#### [What to do]
Return all lines from the listing below that include the word "bootstrap".

#### [Information shown]
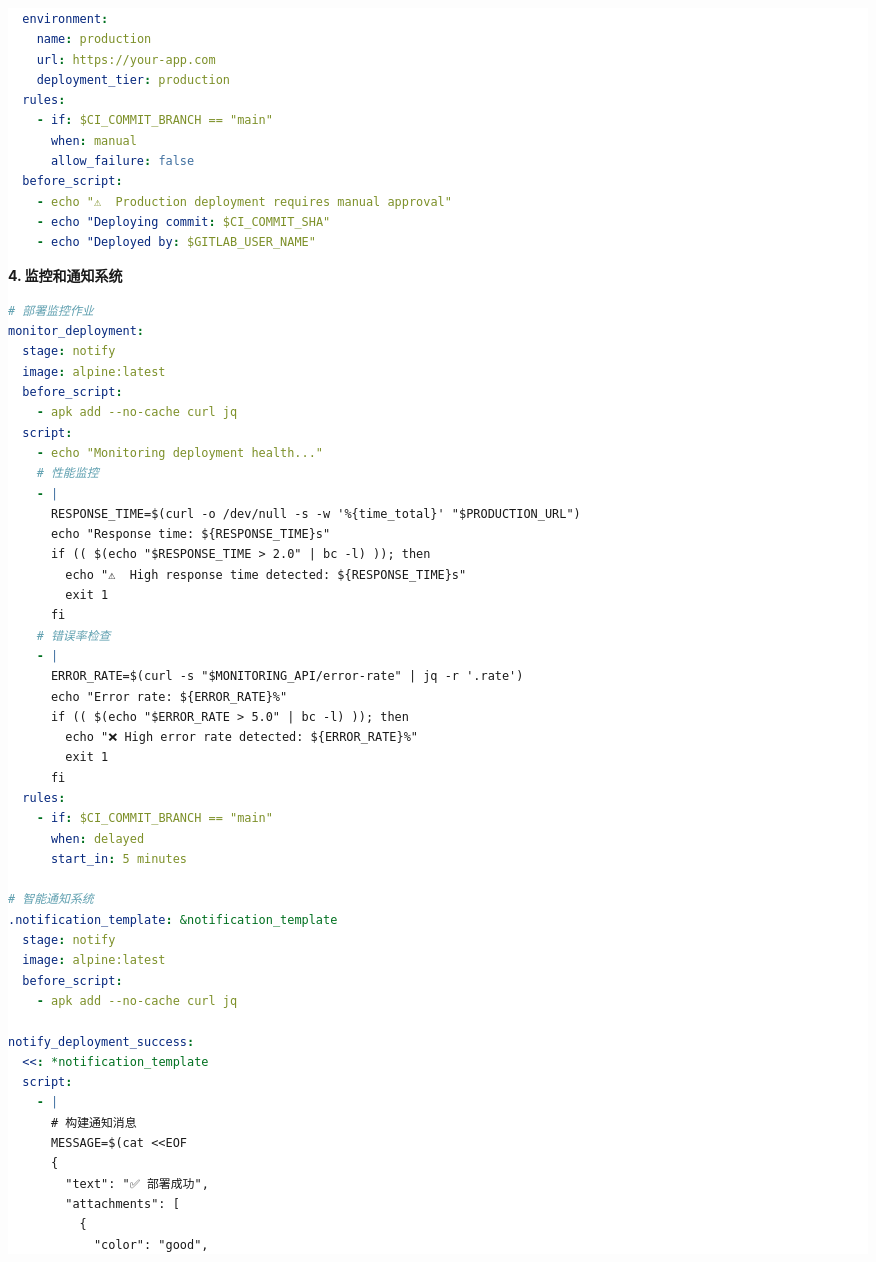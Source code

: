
 ```yaml
  environment:
    name: production
    url: https://your-app.com
    deployment_tier: production
  rules:
    - if: $CI_COMMIT_BRANCH == "main"
      when: manual
      allow_failure: false
  before_script:
    - echo "⚠️  Production deployment requires manual approval"
    - echo "Deploying commit: $CI_COMMIT_SHA"
    - echo "Deployed by: $GITLAB_USER_NAME"
```

**4. 监控和通知系统**

```yaml
# 部署监控作业
monitor_deployment:
  stage: notify
  image: alpine:latest
  before_script:
    - apk add --no-cache curl jq
  script:
    - echo "Monitoring deployment health..."
    # 性能监控
    - |
      RESPONSE_TIME=$(curl -o /dev/null -s -w '%{time_total}' "$PRODUCTION_URL")
      echo "Response time: ${RESPONSE_TIME}s"
      if (( $(echo "$RESPONSE_TIME > 2.0" | bc -l) )); then
        echo "⚠️  High response time detected: ${RESPONSE_TIME}s"
        exit 1
      fi
    # 错误率检查
    - |
      ERROR_RATE=$(curl -s "$MONITORING_API/error-rate" | jq -r '.rate')
      echo "Error rate: ${ERROR_RATE}%"
      if (( $(echo "$ERROR_RATE > 5.0" | bc -l) )); then
        echo "❌ High error rate detected: ${ERROR_RATE}%"
        exit 1
      fi
  rules:
    - if: $CI_COMMIT_BRANCH == "main"
      when: delayed
      start_in: 5 minutes

# 智能通知系统
.notification_template: &notification_template
  stage: notify
  image: alpine:latest
  before_script:
    - apk add --no-cache curl jq

notify_deployment_success:
  <<: *notification_template
  script:
    - |
      # 构建通知消息
      MESSAGE=$(cat <<EOF
      {
        "text": "✅ 部署成功",
        "attachments": [
          {
            "color": "good",
```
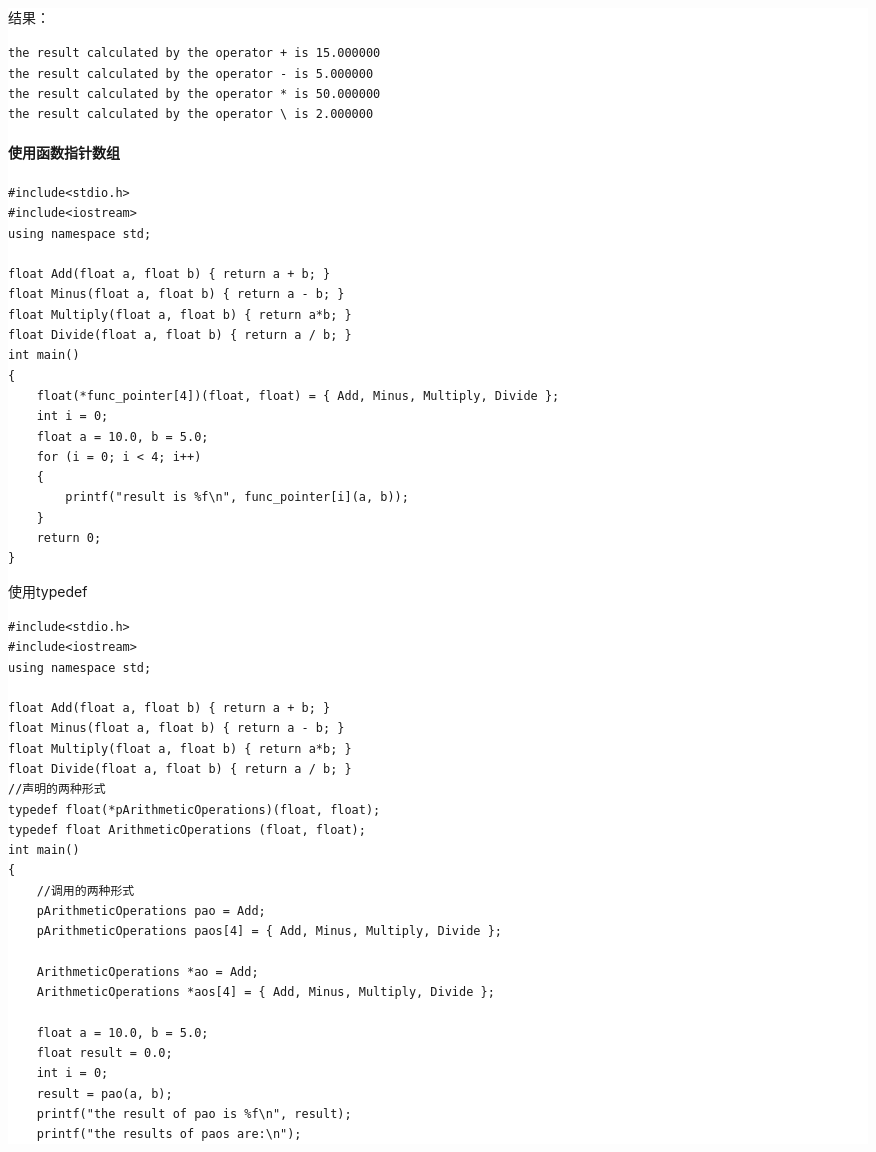 结果：

    the result calculated by the operator + is 15.000000
    the result calculated by the operator - is 5.000000
    the result calculated by the operator * is 50.000000
    the result calculated by the operator \ is 2.000000


#### 使用函数指针数组 ####

    #include<stdio.h>
    #include<iostream>
    using namespace std;
    
    float Add(float a, float b) { return a + b; }
    float Minus(float a, float b) { return a - b; }
    float Multiply(float a, float b) { return a*b; }
    float Divide(float a, float b) { return a / b; }
    int main()
    {
    	float(*func_pointer[4])(float, float) = { Add, Minus, Multiply, Divide };
    	int i = 0;
    	float a = 10.0, b = 5.0;
    	for (i = 0; i < 4; i++)
    	{
    		printf("result is %f\n", func_pointer[i](a, b));
    	}
    	return 0;
    }

使用typedef

    #include<stdio.h>
    #include<iostream>
    using namespace std;
    
    float Add(float a, float b) { return a + b; }
    float Minus(float a, float b) { return a - b; }
    float Multiply(float a, float b) { return a*b; }
    float Divide(float a, float b) { return a / b; }
    //声明的两种形式
    typedef float(*pArithmeticOperations)(float, float);
    typedef float ArithmeticOperations (float, float);
    int main()
    {
    	//调用的两种形式
    	pArithmeticOperations pao = Add;
    	pArithmeticOperations paos[4] = { Add, Minus, Multiply, Divide };
    
    	ArithmeticOperations *ao = Add;
    	ArithmeticOperations *aos[4] = { Add, Minus, Multiply, Divide };
    	
    	float a = 10.0, b = 5.0;
    	float result = 0.0;
    	int i = 0;
    	result = pao(a, b);
    	printf("the result of pao is %f\n", result);
    	printf("the results of paos are:\n");
    
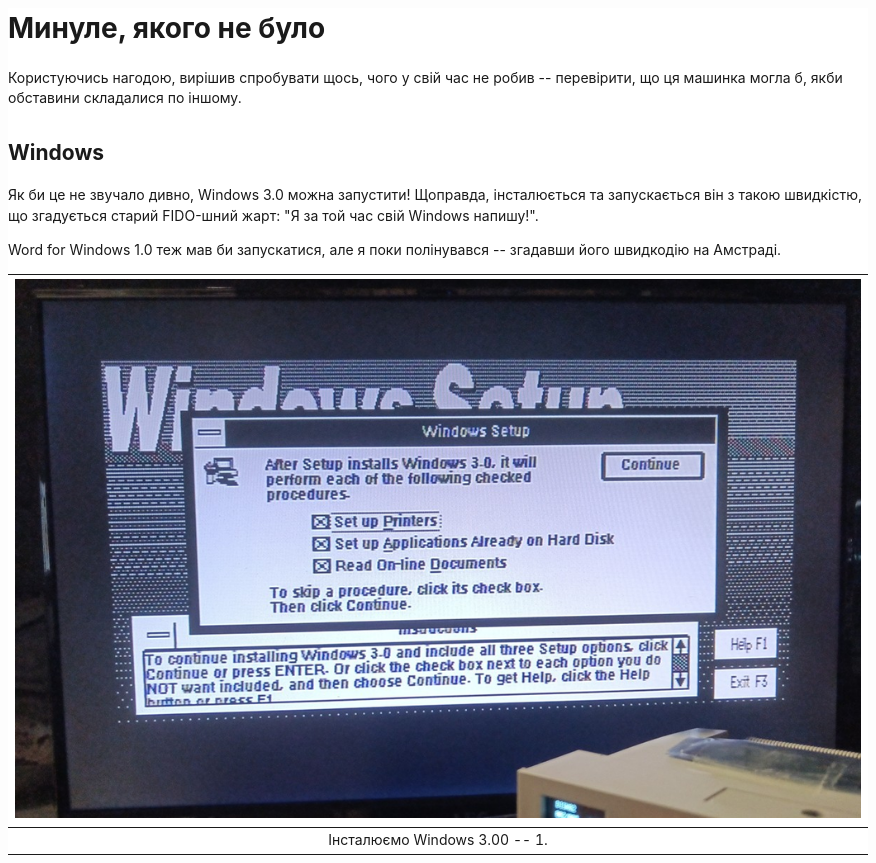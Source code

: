 [^FDQ]: Часте використання Norton Disk Doctor натякає на якість тогочасних моїх дискет/дисководу...


# Минуле, якого не було 

Користуючись нагодою, вирішив спробувати щось, чого у свій час не робив -- перевірити, що ця машинка могла б, якби обставини складалися по іншому. 

## Windows 

Як би це не звучало дивно, Windows 3.0 можна запустити! Щоправда, інсталюється та запускається він з такою швидкістю, що згадується старий FIDO-шний жарт: "Я за той час свій Windows напишу!". 

Word for Windows 1.0 теж мав би запускатися, але я поки полінувався -- згадавши його швидкодію на Амстраді. 

| ![](/retrocomputing/ibm_pc_compat/pics/poisk1/win300_01.jpg) |
|:--------------------------------------------------:|
| Інсталюємо Windows 3.00 -- 1. | 


[^PT]: Купили в 1994, ввімкнути його вдалося в 1995 і до 1999 він залишався єдиним. 
[^RMM]: Він глючив -- за використання відеорежимів за межами стандартних VGA, регулярно в Blue screen вилітав. Тому, коли з'явився потужніший, продав його. Жив тоді у Жидачеві, продав у Львові. Було дуже кумедно, коли, через кілька тижнів, сусідських хлопчина попросив мого брата подивитися до його нового комп'ютера і це виявився щойно проданий мій -- на материнській платі був характерний надлам. 
[^CL88]: Передертий аж по [дивну поведінку REP](https://www.reenigne.org/blog/8086-microcode-disassembled/), спричинену терміновим пошуком зайвого тригера на останніх стадіях розробки i8086. 
[^TKBD]: Після неї я багато років не міг звикнути до більш сучасних, вони потребували "занадто" делікатного натискання. :-) І досі не звикну повноцінно використовувати окремі клавіші-стрілки, оскільки на ньому була тільки мала цифрова. З іншого боку, останні роки в ноутбуках та й окремих клавіатурах таке все частіше трапляється. Воістину -- все по спіралі. 
[^F4K]: В моєму варіанті вимикається та вмикається натисканням F4. 
[^SL4]: Перший відрізняється від трьох решти -- одна з ліній, A5, заземлена, на інших це CTRL. Іноді це важливо -- деякі адаптери детектують, і не всі сумісні зі всіма слотами. Відповідність пінів роз'єму пінам ISA: [Poisk-ISA.rar](/retrocomputing/ibm_pc_compat/files/poisk1/Poisk-ISA.rar), взято з [Переходник СНО59-64 на ISA 8 Bit](https://zx-pk.ru/threads/25970-poisk-1-perekhodnik-sno59-64-na-isa-8-bit.html?p=853855&viewfull=1#post853855). Також, частина сигналів ISA присутні, але [інвертовані](https://zx-pk.ru/threads/25970-poisk-1-perekhodnik-sno59-64-na-isa-8-bit.html?p=915340&viewfull=1#post915340). 
[^HSF]: Згадалося, як "рідний" дисковод, під кінець його використання, доводилося вручну "заводити" -- щоб почав читати, треба було закривати-відкривати защібку, щоб попасти в ритм з його обертанням. І повторити після зупинки. А щойно я спробував його ввімкнути, і з нього пішов білий, смердючий дим, хоча візуально виглядало, що з ним все ОК. Добре, що сам "Пошук" і контролер не постраждали.
[^MEMSL]: Зацитую ["Расширитель памяти В107"](https://zx-pk.ru/threads/22224-poisk-1-rasshiritel-pamyati-v107.html): ``В першому слоті він стає за адресами 96...352К, в другому-четвертому -- в адреси 352..608К''.
[^PCnotXT]: Я знаю, що IBM PC 5150 -- не XT, але потужність схожа, сфера використання та час життя -- теж, сумісність між ними непогана і т.д., а уточнювати -- фраза стає надміру довгою, як ось ця. 
[^CentEconomy]: Історія цього числа кумедна сама по собі. 
[^SBBB]: Видається, порівнявши Amstrad та Tandy, 16-бітова шина CPU таки давала більші переваги, ніж мікроархітектурні покращення V20. 
[^NDI]: В ролі нотаток для майбутніх експериментів. Адреса вводу-виводу 0x300 зайнята HDD, потрібно обирати іншу. Інтелівська вважає систему AT і не вірить, що IRQ 2-4 вільні. Однак, якщо примусово обрати IRQ-3, працює -- проходить тести утилітою. IRQ-2, чомусь, не працює -- тестування провалюється на "loopback", а обрати 4 утиліта не дозволяє. Конфігурування EN2000N поводиться дивно -- утиліта не запускається, якщо джамперами не встановити щось відмінне від 0x300, тоді спрацьовує лише раз. Пропонує після збереження джампери зняти -- але так тоді не працює знову, ні карта, ні пакетний драйвер... З попереднім положенням джамперів теж не працює -- доводилося обирати нове, щоб запустити. 
[^ZS]: Досі пам'ятаю, тим займався Зиновій Стахур, який продавав продукти Apple -- [Apple Macintosh](https://en.wikipedia.org/wiki/Mac_(computer)). Я якраз почав жити в гуртожитку ЛФМЛ, а він -- десь на Кривчицях, то для п'ятнадцятирічного мене поїздка до нього -- із двома пересадками, була цілою пригодою.
[^VV]: Таких файлів на дискетках було декілька і мене дуже турбувало -- чим вони відрізняються? Про концепцію версій програмного забезпечення я тоді не знав. 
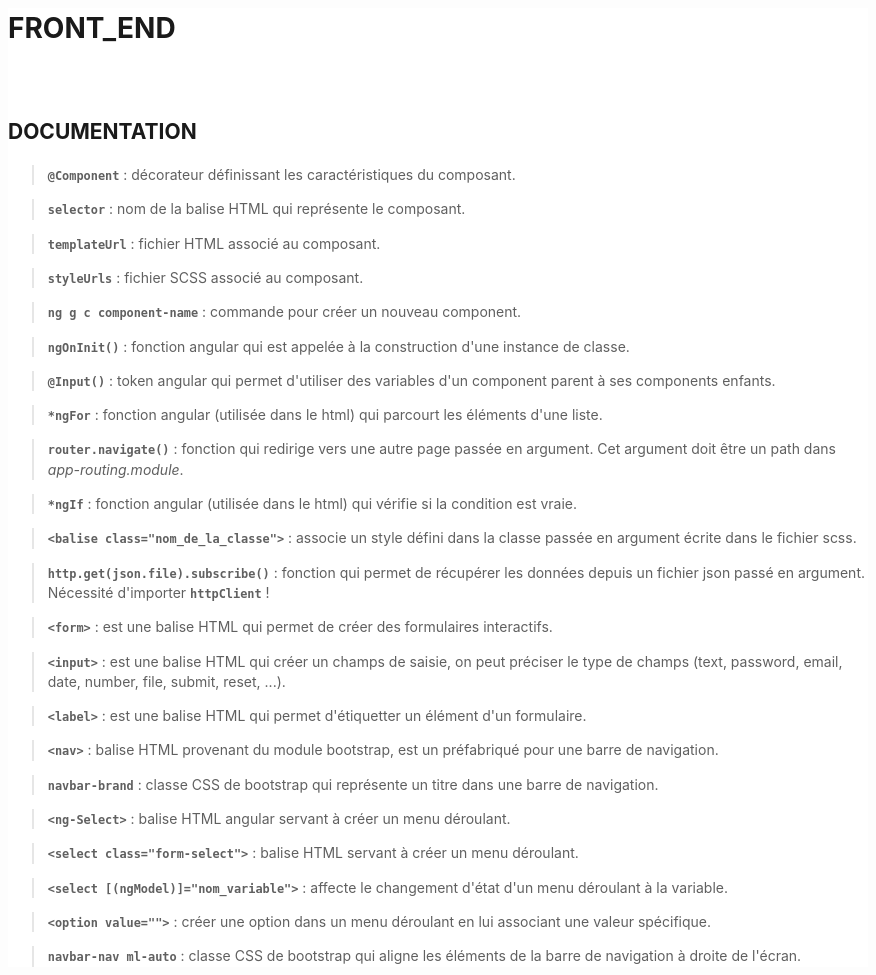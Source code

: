 # **FRONT_END**

<br />

## **DOCUMENTATION**

> **``@Component``** : décorateur définissant les caractéristiques du composant.

> **``selector``** : nom de la balise HTML qui représente le composant.

> **``templateUrl``** : fichier HTML associé au composant.

> **``styleUrls``** : fichier SCSS associé au composant.

> **`ng g c component-name`** : commande pour créer un nouveau component.

> **``ngOnInit()``** : fonction angular qui est appelée à la construction d'une instance de classe.

> **``@Input()``** : token angular qui permet d'utiliser des variables d'un component parent à ses components enfants.

> **``*ngFor``** : fonction angular (utilisée dans le html) qui parcourt les éléments d'une liste.

> **``router.navigate()``** : fonction qui redirige vers une autre page passée en argument. Cet argument doit être un path dans *app-routing.module*.

> **``*ngIf``** : fonction angular (utilisée dans le html) qui vérifie si la condition est vraie.

> **``<balise class="nom_de_la_classe">``** : associe un style défini dans la classe passée en argument écrite dans le fichier scss.

> **``http.get(json.file).subscribe()``** : fonction qui permet de récupérer les données depuis un fichier json passé en argument. Nécessité d'importer **``httpClient``** !

> **``<form>``** : est une balise HTML qui permet de créer des formulaires interactifs.

> **``<input>``** : est une balise HTML qui créer un champs de saisie, on peut préciser le type de champs (text, password, email, date, number, file, submit, reset, ...).

> **``<label>``** : est une balise HTML qui permet d'étiquetter un élément d'un formulaire.

> **``<nav>``** : balise HTML provenant du module bootstrap, est un préfabriqué pour une barre de navigation.

> **``navbar-brand``** : classe CSS de bootstrap qui représente un titre dans une barre de navigation.

> **``<ng-Select>``** : balise HTML angular servant à créer un menu déroulant.

> **`<select class="form-select">`** : balise HTML servant à créer un menu déroulant.

> **`<select [(ngModel)]="nom_variable">`** : affecte le changement d'état d'un menu déroulant à la variable.

> **`<option value="">`** : créer une option dans un menu déroulant en lui associant une valeur spécifique.

> **``navbar-nav ml-auto``** : classe CSS de bootstrap qui aligne les éléments de la barre de navigation à droite de l'écran.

#### [Written solution]
> **``<nav>``** : balise HTML provenant du module bootstrap, est un préfabriqué pour une barre de navigation.
> **``navbar-brand``** : classe CSS de bootstrap qui représente un titre dans une barre de navigation.
> **``navbar-nav ml-auto``** : classe CSS de bootstrap qui aligne les éléments de la barre de navigation à droite de l'écran.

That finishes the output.